I quibble a little about the consistency of the Others' amorality: in the first chapter, the Others hunt down a human intruder and eat him while he's still alive; later, they seem to make all kinds of allowances to strengthen human-Other relations, until everything goes horribly wrong in an epic way. I wish I had a harder time believing some of the human stupidity that goes on (seriously, why would anyone with a brain piss off the fae? Why?), but Bishop makes even those instances believable.

Since Meg, the protagonist, doesn't know much about how the world works, we learn as she does. Bishop had me invested in Meg's story within a few paragraphs of the first chapter. I knew she was trying to escape oppression, she was a hard worker, she was intelligent, and she was willing to take a huge risk and probably sentence herself to death for the chance of freedom. Bishop doesn't waste any words and has a way of phrasing that makes me sit up and pay attention. There are the "Walking Names" and "Bigwig," and as you might expect they lack any particular individuality; my brain twitched when I read Meg comment that something was "more reassuring, in a scary way."

I was suspicious when I learned there was going to be prophecy in this book. I have enormous problems with the idea of unchangeable destiny, because personal choice and taking action to shape fate are important ideas for me. However, it's treated as a far more numinous thing in this book rather than a cut-and-dried answer, and I think Bishop took a fascinating approach, in particular to how foretelling works. Magic always has to have a cost, and for the cassandra sangues, it's a very serious yet inescapable (we'll see if that remains true in later books) one.

There's no romance in this book, though Bishop is beginning to lay the groundwork for it. I appreciated that it wasn't a central point, because the protagonist was in no way emotionally prepared to deal with that. Of course, she wasn't prepared to deal with most of the rest of what confronts her in this book either, but I would have had trouble suspending my disbelief if she'd managed to handle that, too.

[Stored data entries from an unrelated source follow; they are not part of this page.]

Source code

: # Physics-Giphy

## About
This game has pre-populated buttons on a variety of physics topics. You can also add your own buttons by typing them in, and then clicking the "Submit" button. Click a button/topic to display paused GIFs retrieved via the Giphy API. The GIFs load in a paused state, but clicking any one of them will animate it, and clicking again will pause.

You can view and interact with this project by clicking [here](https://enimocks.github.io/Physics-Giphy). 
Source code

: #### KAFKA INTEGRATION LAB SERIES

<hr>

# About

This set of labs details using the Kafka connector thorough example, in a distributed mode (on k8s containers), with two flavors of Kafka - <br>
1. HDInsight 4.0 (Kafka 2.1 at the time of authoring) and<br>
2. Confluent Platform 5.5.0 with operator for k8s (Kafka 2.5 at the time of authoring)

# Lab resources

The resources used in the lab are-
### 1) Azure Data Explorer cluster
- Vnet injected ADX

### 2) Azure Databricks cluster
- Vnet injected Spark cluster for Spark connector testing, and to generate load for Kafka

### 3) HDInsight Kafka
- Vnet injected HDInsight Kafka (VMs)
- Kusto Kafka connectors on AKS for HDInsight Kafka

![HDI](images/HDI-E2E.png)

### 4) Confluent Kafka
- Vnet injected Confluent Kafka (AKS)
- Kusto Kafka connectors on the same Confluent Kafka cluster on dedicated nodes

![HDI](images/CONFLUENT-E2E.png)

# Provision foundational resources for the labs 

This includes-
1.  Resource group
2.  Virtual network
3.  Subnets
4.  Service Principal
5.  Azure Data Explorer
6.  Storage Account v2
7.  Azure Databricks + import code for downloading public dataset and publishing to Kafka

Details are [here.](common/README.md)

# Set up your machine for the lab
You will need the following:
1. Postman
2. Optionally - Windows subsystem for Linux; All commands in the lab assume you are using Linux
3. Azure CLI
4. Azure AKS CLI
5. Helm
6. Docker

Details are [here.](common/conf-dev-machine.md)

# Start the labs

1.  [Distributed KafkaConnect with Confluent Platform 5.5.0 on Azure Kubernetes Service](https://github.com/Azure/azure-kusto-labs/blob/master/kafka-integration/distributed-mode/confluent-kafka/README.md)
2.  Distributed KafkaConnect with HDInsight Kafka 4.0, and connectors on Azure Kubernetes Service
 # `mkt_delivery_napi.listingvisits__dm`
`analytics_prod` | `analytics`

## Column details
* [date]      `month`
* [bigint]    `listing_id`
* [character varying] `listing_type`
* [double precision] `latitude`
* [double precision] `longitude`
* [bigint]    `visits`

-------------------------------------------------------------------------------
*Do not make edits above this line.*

My favorite character by far is Tess. I find it fascinating to read female characters who are so tied to death, especially since it isn't the norm for fantasy. Sure, there are plenty of female heroines in urban fantasy who kill people, and there are death goddesses, but that isn't quite the same as a non-deity character who is defined by death. Terrifying, yes, but also great fun to read.

Bishop has a way of making your heart wrench with joy and pain within a breath, and she does it especially through establishing the relationships and interactions between her characters. Everyone is complicated and well-developed, but you know exactly whom to cheer for. I loved this book. I'm so excited for this series.